Cancer rewires the metabolism of tumor cells, converting them into lean, mean, replicating machines. But like Olympic athletes who rely on special diets to perform, tumor cells’ amped-up metabolism can also make them dependent on specific nutrients for survival.
For years, scientists have been trying to identify and understand these cellular cravings in hopes of creating new cancer treatments that work by blocking off access to necessary nutrients and starving tumors to death.
In a new study, Duke University scientists report that cells from a vicious and treatment-resistant form of breast cancer, called triple negative breast cancer (TNBC), die off rapidly when deprived of a key nutrient called cystine. By examining the cause of cell death, they found that this “cystine addiction” is triggered by a mechanism that many kinds of tumor cells use to break away and migrate to new locations in the body.
“This process is well-known and shows up in metastatic cancer cells, and what we found is that it also makes the cells cystine-addicted,” said Jen-Tsan Ashley Chi, associate professor of molecular genetics and microbiology at the Duke University School of Medicine and senior author on the study. “This is great news, because these are the cells that we really want to get rid of.”
The results indicate that blocking cystine uptake may be an effective way of treating not only triple negative breast cancer, but other aggressive cancers that use this pathway during metastasis. The study appeared online Nov. 21 in Oncogene.

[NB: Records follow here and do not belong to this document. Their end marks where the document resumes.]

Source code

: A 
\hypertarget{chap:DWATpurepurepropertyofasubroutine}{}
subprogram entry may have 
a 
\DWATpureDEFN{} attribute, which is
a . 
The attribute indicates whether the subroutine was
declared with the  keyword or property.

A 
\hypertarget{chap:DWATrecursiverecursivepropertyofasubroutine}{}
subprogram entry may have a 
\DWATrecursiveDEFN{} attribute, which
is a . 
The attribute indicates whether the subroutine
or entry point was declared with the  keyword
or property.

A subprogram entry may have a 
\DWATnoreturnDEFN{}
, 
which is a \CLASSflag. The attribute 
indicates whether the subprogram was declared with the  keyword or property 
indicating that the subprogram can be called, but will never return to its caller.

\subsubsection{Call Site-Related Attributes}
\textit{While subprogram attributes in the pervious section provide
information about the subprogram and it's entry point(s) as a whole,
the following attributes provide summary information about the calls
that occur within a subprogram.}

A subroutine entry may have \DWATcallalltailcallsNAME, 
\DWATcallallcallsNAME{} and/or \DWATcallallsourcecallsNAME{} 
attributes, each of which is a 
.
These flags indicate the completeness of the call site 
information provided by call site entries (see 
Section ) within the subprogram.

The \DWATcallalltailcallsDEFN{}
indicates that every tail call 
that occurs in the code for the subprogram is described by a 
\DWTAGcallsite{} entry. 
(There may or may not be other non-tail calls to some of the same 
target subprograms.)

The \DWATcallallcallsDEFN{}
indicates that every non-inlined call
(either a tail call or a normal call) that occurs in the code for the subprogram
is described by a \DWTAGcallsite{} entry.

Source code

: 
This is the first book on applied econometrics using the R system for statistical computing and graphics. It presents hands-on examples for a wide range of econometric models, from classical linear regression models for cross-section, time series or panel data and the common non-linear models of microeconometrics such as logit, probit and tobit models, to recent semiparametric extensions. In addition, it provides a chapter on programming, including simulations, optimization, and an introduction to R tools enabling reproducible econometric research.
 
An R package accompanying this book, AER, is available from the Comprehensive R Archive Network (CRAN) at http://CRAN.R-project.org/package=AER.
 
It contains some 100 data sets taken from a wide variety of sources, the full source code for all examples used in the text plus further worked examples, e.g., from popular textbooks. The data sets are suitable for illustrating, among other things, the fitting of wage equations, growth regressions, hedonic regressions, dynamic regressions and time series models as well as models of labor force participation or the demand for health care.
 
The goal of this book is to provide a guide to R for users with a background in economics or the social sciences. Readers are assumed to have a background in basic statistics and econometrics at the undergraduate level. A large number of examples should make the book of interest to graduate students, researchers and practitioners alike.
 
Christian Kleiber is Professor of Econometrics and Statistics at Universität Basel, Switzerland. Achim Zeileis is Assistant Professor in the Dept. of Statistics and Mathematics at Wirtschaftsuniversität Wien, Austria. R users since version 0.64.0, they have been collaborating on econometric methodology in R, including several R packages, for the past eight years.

Patients diagnosed with triple negative breast cancer, which constitute about 10 to 20 percent of all breast cancer cases, have few treatment options outside of surgery and chemotherapy. That is because the most successful breast cancer therapies target two of three receptors commonly found in tumor cells — estrogen receptor, progesterone receptor, or the Her2/neu receptor — but triple negative breast cancer cells lack all three.
Some studies have hinted that these cells cannot survive without cystine, a molecule built from two copies of the amino acid cysteine linked together.
Earlier this year, Chi’s group published a study showing that cells from an aggressive form of kidney cancer are addicted to cystine. To find out if this was also true for triple negative breast cancer, Xiaohu Tang, a previous postdoctoral fellow in Chi lab, submitted both triple-negative and estrogen-positive breast cancer cells to a nutrient deprivation test: growing batches of each cell type in a series of different growth media, each missing just one out of 15 key amino acids.
Most of the cells showed little reaction to these small changes in diet, Chi said. But there was one notable exception.
“The triple negative breast cancer cells were very sensitive to cystine,” Chi said. “So if you removed cystine, they just rapidly died, while the other breast cancer cells didn’t care.”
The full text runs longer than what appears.